BRUTE-FORCE SUBSTRING SEARCH
In this article we are going to consider the naive substring search algorithm: the so-called brute-force substring search. What is the aim of substring search? As the name suggests, we want to find a given pattern in a given text. String matching is important for text processing. By the way, every modern progpramming language has several functions for text processing that can be helpful. But it may be useful to understand the principles.
We just have to check every single character from the text to match against the pattern. The algorithm keeps iterating through the text and if there is a mismatch, we shift the pattern one step to the right. It is very intuitive, on the other hand it is extremely inefficient. Especially when there are a lot of matching prefixes.
The principle of brute-force search is quite simple. We check whether the actual character in the text matches the give character in the pattern. So, let’s see the concrete illustration how brute-force substring search works.
So here is the implementation for brute-force substring search. We have the ‘text’ and the ‘pattern’ we are looking for. We have a nested for loop: first we iterate through the characters of the text and on every iteration we have to check the characters in the pattern accordingly.

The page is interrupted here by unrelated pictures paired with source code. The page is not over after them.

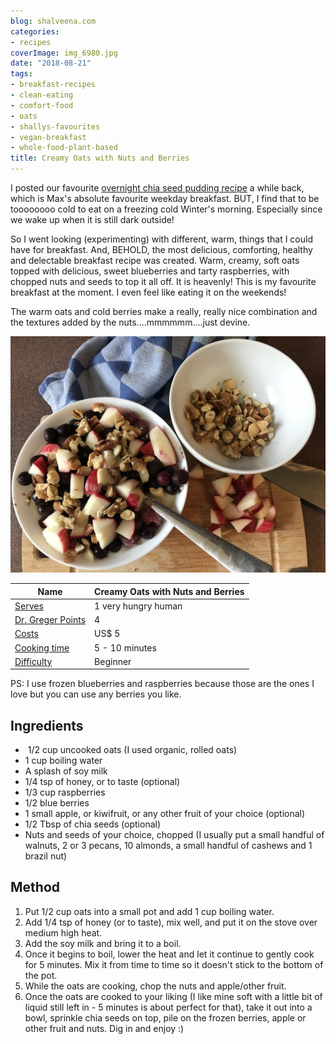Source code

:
 ```yaml
---
blog: shalveena.com
categories:
- recipes
coverImage: img_6980.jpg
date: "2018-08-21"
tags:
- breakfast-recipes
- clean-eating
- comfort-food
- oats
- shallys-favourites
- vegan-breakfast
- whole-food-plant-based
title: Creamy Oats with Nuts and Berries
---
```


I posted our favourite [overnight chia seed pudding recipe](http://shalveena.com/2018/03/16/overnight-chia-seed-pudding/) a while back, which is Max's absolute favourite weekday breakfast. BUT, I find that to be toooooooo cold to eat on a freezing cold Winter's morning. Especially since we wake up when it is still dark outside!

So I went looking (experimenting) with different, warm, things that I could have for breakfast. And, BEHOLD, the most delicious, comforting, healthy and delectable breakfast recipe was created. Warm, creamy, soft oats topped with delicious, sweet blueberries and tarty raspberries, with chopped nuts and seeds to top it all off. It is heavenly! This is my favourite breakfast at the moment. I even feel like eating it on the weekends!

The warm oats and cold berries make a really, really nice combination and the textures added by the nuts....mmmmmm....just devine.

![IMG_6980](images/img_6980.jpg)

| Name | Creamy Oats with Nuts and Berries |
| --- | --- |
| [Serves](https://shalveena.com/serving-sizes/) | 1 very hungry human |
| [Dr. Greger Points](https://shalveena.com/dr-greger-points/) | 4 |
| [Costs](https://shalveena.com/costs/) | US$ 5 |
| [Cooking time](https://shalveena.com/cooking-times/) | 5 - 10 minutes |
| [Difficulty](https://shalveena.com/difficulty-levels/) | Beginner |

PS: I use frozen blueberries and raspberries because those are the ones I love but you can use any berries you like.

## Ingredients

-  1/2 cup uncooked oats (I used organic, rolled oats)
- 1 cup boiling water
- A splash of soy milk
- 1/4 tsp of honey, or to taste (optional)
- 1/3 cup raspberries
- 1/2 blue berries
- 1 small apple, or kiwifruit, or any other fruit of your choice (optional)
- 1/2 Tbsp of chia seeds (optional)
- Nuts and seeds of your choice, chopped (I usually put a small handful of walnuts, 2 or 3 pecans, 10 almonds, a small handful of cashews and 1 brazil nut)

## Method

1. Put 1/2 cup oats into a small pot and add 1 cup boiling water.
2. Add 1/4 tsp of honey (or to taste), mix well, and put it on the stove over medium high heat.
3. Add the soy milk and bring it to a boil.
4. Once it begins to boil, lower the heat and let it continue to gently cook for 5 minutes. Mix it from time to time so it doesn't stick to the bottom of the pot.
5. While the oats are cooking, chop the nuts and apple/other fruit.
6. Once the oats are cooked to your liking (I like mine soft with a little bit of liquid still left in - 5 minutes is about perfect for that), take it out into a bowl, sprinkle chia seeds on top, pile on the frozen berries, apple or other fruit and nuts. Dig in and enjoy :)
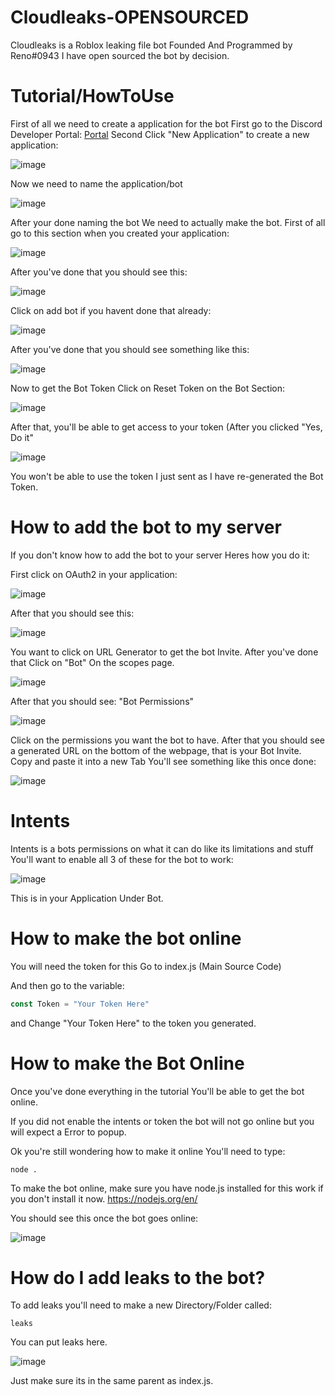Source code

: # Cloudleaks-OPENSOURCED
Cloudleaks is a Roblox leaking file bot
Founded And Programmed by Reno#0943
I have open sourced the bot by decision.

# Tutorial/HowToUse
First of all we need to create a application for the bot
First go to the Discord Developer Portal: [Portal](https://discord.com/developers/applications)
Second Click "New Application" to create a new application:

![image](https://user-images.githubusercontent.com/101154856/215276923-5b9842da-e3ba-489d-9e0b-609cd3583708.png)

Now we need to name the application/bot

![image](https://user-images.githubusercontent.com/101154856/215276947-6582aa6d-495f-4d09-a581-0bdc072ecabb.png)

After your done naming the bot
We need to actually make the bot.
First of all go to this section when you created your application:

![image](https://user-images.githubusercontent.com/101154856/215276983-6218190e-10a3-4c4e-8e16-5ac2e3c81104.png)

After you've done that
you should see this:

![image](https://user-images.githubusercontent.com/101154856/215276994-709211da-48dc-4f4f-bad7-c1e367097ebc.png)

Click on add bot if you havent done that already:

![image](https://user-images.githubusercontent.com/101154856/215277051-c3425241-59ec-43c3-a67b-4e394b75b01a.png)

After you've done that you should see something like this:

![image](https://user-images.githubusercontent.com/101154856/215277077-3c2766da-b23b-4480-a591-da5dcfd4dce9.png)

Now to get the Bot Token
Click on Reset Token on the Bot Section:

![image](https://user-images.githubusercontent.com/101154856/215277104-a2e89bc9-6bb4-4710-a443-fd16857bb8aa.png)


After that,
you'll be able to get access to your token (After you clicked "Yes, Do it"

![image](https://user-images.githubusercontent.com/101154856/215277189-c3f00e0c-a924-4b46-93a7-2deda7dbf292.png)

You won't be able to use the token I just sent as I have re-generated the Bot Token.

# How to add the bot to my server
If you don't know how to add the bot to your server
Heres how you do it:

First click on OAuth2 in your application:

![image](https://user-images.githubusercontent.com/101154856/215277261-30673954-4711-4b8f-87e4-ce28882cd524.png)

After that you should see this:

![image](https://user-images.githubusercontent.com/101154856/215277267-31a9a561-0f82-4fbc-96d0-091a22061a53.png)

You want to click on URL Generator to get the bot Invite.
After you've done that Click on "Bot"
On the scopes page.

![image](https://user-images.githubusercontent.com/101154856/215277287-38d26020-7e37-4d06-a7f1-6e04840f2e94.png)

After that you should see: "Bot Permissions"

![image](https://user-images.githubusercontent.com/101154856/215277314-732f3504-b7f6-409b-a2a8-eec7a9f1ac7e.png)

Click on the permissions you want the bot to have.
After that you should see a generated URL on the bottom of the webpage, that is your Bot Invite.
Copy and paste it into a new Tab
You'll see something like this once done:

![image](https://user-images.githubusercontent.com/101154856/215277358-b5efdc64-ba6e-4c10-8625-ba55d7e12999.png)

# Intents
Intents is a bots permissions on what it can do
like its limitations and stuff
You'll want to enable all 3 of these for the bot to work:

![image](https://user-images.githubusercontent.com/101154856/215277517-c8631c55-4ff3-4a28-8e38-8dc8518120fe.png)

This is in your Application Under Bot.

# How to make the bot online
You will need the token for this
Go to index.js (Main Source Code)

And then go to the variable:
```js
const Token = "Your Token Here"
```
and Change "Your Token Here" to the token you generated.

# How to make the Bot Online
Once you've done everything in the tutorial
You'll be able to get the bot online.

If you did not enable the intents or token the bot will not go online
but you will expect a Error to popup.

Ok you're still wondering how to make it online
You'll need to type:
```
node .
```
To make the bot online,
make sure you have node.js installed for this work
if you don't install it now.
https://nodejs.org/en/

You should see this once the bot goes online:

![image](https://user-images.githubusercontent.com/101154856/215277904-2e211ae2-1860-47e0-bdaf-4a48cdf0d01b.png)

# How do I add leaks to the bot?
To add leaks you'll need to make a new Directory/Folder called:
```
leaks
```
You can put leaks here.

![image](https://user-images.githubusercontent.com/101154856/215277935-0fd3e483-9dca-41b8-aff9-e8fd841ba707.png)

Just make sure its in the same parent as index.js.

If j == lengthOfPattern it means that we found the pattern.
What is the main problem concerning the running time of brute-force substring search algorithm? The algorithm needs backup for every mismatch. If there is a mismatch, we jump back to the next character in the text. So there are lots of compares of characters. If we have a text with length N and a pattern with length M, then the running time is O(N*M). Despite of this, there are some advantages. It does not need any extra memory. More important, it does not require pre-processing the text. The ultimate question: can we do better? Yes, we can with Boyer-Moore algorithm.